I am thinking of purchasing one of those locking saddle racks for my saddle to go in the yard's tackroom. Do they actually prevent a saddle being taken? Has anyone had any experience? Thanks!

http://www.surreyequestrian.co.uk/stablekit-saddle-minder-black.html


----------



## brighteyes (21 February 2010)

Depending on how well you fix it to the wall and how good the padlock and chain is, it might slow them down a bit.  Would take my tack home TBH.


----------



## oofadoofa (22 February 2010)

I would imagine something like this would be much better

http://www.bulldogsecure.com/category/77/1/saddle-security

I think the ones from Surrey Equestrian are probably OK if you are worried about another livery using your saddle etc, but a someone determined would probably get into it fairly easily.


----------



## Shay (24 February 2010)

The surrey equestrian ones don't slow down a thief at all.  You can just pop the back hinge with a screwdriver.  If you look at this image  http://horze.co.uk/product_info.php?products_id=50014 you can see how vulnerable the joint is.  They are a visible deterrant and they certainly make sure your saddle can't be knocked off or moved by accident.  But if you want something really secure go for the one oofadoofa posted.


----------



## hackedoff (24 February 2010)

i have a very good one I bought of ebay.

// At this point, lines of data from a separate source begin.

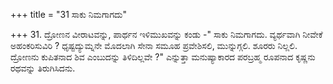 +++
title = "31 ಸಾಕು ನಿಮಗಾಗದು"

+++
31. ದ್ರೋಣನ ವೀರಾಟವನ್ನು, ಪಾರ್ಥನ ಇಳಿಮುಖವನ್ನು ಕಂಡು -"  ಸಾಕು ನಿಮಗಾಗದು. ವ್ಯರ್ಥವಾಗಿ ನೀವೇಕೆ ಅಹಂಕರಿಸುವಿರಿ ? ಧೃಷ್ಟದ್ಯುಮ್ನನೇ ಮೊದಲಾಗಿ ಸೇನಾ ಸಮೂಹ ಪ್ರವೇಶಿಸಲಿ, ಮುನ್ನುಗ್ಗಲಿ. ಶೂರರು ನಿಲ್ಲಲಿ. ದ್ರೋಣನು ಕುಪಿತನಾದ ಶಿವ ಎಂಬುದನ್ನು ತಿಳಿದಿಲ್ಲವೇ ?" ಎನ್ನುತ್ತಾ ಮನುಷ್ಯಾಕಾರದ ಪರಬ್ರಹ್ಮ ರೂಪನಾದ ಕೃಷ್ಣನು ರಥವನ್ನು ತಿರುಗಿಸಿದನು.
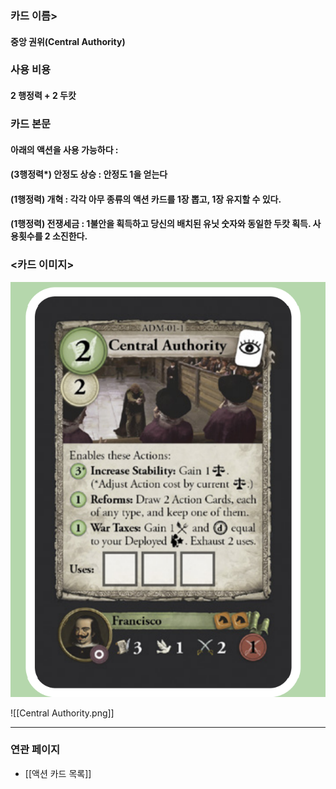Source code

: ### 카드 이름>
#### 중앙 권위(Central Authority)

### 사용 비용
#### 2 행정력 + 2 두캇

### 카드 본문
#### 아래의 액션을 사용 가능하다 : 
#### (3행정력*) 안정도 상승 : 안정도 1을 얻는다 
#### (1행정력) 개혁 : 각각 아무 종류의 액션 카드를 1장 뽑고, 1장 유지할 수 있다.
#### (1행정력) 전쟁세금 : 1불안을 획득하고 당신의 배치된 유닛 숫자와 동일한 두캇 획득. 사용횟수를 2 소진한다.


### <카드 이미지>

<img src="\Assets\Central Authority.png"/>

![[Central Authority.png]]

---
### 연관 페이지
- [[액션 카드 목록]]

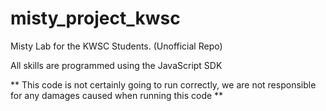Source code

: # misty_project_kwsc
Misty Lab for the KWSC Students. (Unofficial Repo)

All skills are programmed using the JavaScript SDK

** This code is not certainly going to run correctly, we are not responsible for any damages caused when running this code **
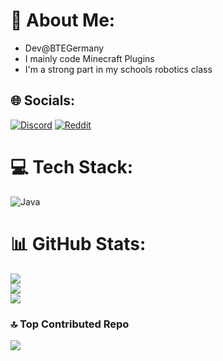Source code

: # 💫 About Me:
- Dev@BTEGermany
- I mainly code Minecraft Plugins
- I'm a strong part in my schools robotics class

## 🌐 Socials:
[![Discord](https://img.shields.io/badge/Discord-%237289DA.svg?logo=discord&logoColor=white)](https://discord.gg/realmorgon) [![Reddit](https://img.shields.io/badge/Reddit-%23FF4500.svg?logo=Reddit&logoColor=white)](https://reddit.com/user/realMorgon) 

# 💻 Tech Stack:
![Java](https://img.shields.io/badge/java-%23ED8B00.svg?style=for-the-badge&logo=openjdk&logoColor=white)
# 📊 GitHub Stats:
![](https://github-readme-stats.vercel.app/api?username=realMorgon&theme=nightowl&hide_border=false&include_all_commits=true&count_private=true)<br/>
![](https://nirzak-streak-stats.vercel.app/?user=realMorgon&theme=nightowl&hide_border=false)<br/>
![](https://github-readme-stats.vercel.app/api/top-langs/?username=realMorgon&theme=nightowl&hide_border=false&include_all_commits=true&count_private=true&layout=compact)

### 🔝 Top Contributed Repo
![](https://github-contributor-stats.vercel.app/api?username=realMorgon&limit=5&theme=nightowl&combine_all_yearly_contributions=true)

<!-- Proudly created with GPRM ( https://gprm.itsvg.in ) -->
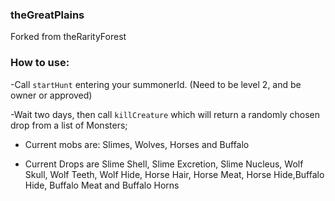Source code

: ### theGreatPlains

Forked from theRarityForest




### How to use:

-Call `startHunt` entering your summonerId. (Need to be level 2, and be owner or approved)

-Wait two days, then call `killCreature` which will return a randomly chosen drop from a list of Monsters;

- Current mobs are: Slimes, Wolves, Horses and Buffalo

- Current Drops are Slime Shell, Slime Excretion, Slime Nucleus, Wolf Skull, Wolf Teeth, Wolf Hide, Horse Hair, Horse Meat, Horse Hide,Buffalo Hide, Buffalo Meat and Buffalo Horns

It was designed by some one on the newrider forums. The gizmo consists of a saddle pole to put the saddle on which is part of a t sahped bar. The top part of the T shape fastens to the wall but the screws are recessed. A seperate section clamps onto the saddle pole and has a hole for a padlcok, the ends of the section slot into the recesses on the T bar and a metall section. Once locked if the whole lot is pulled of the wall it cannot be opened  &gt; it is made of iron and very robust.


----------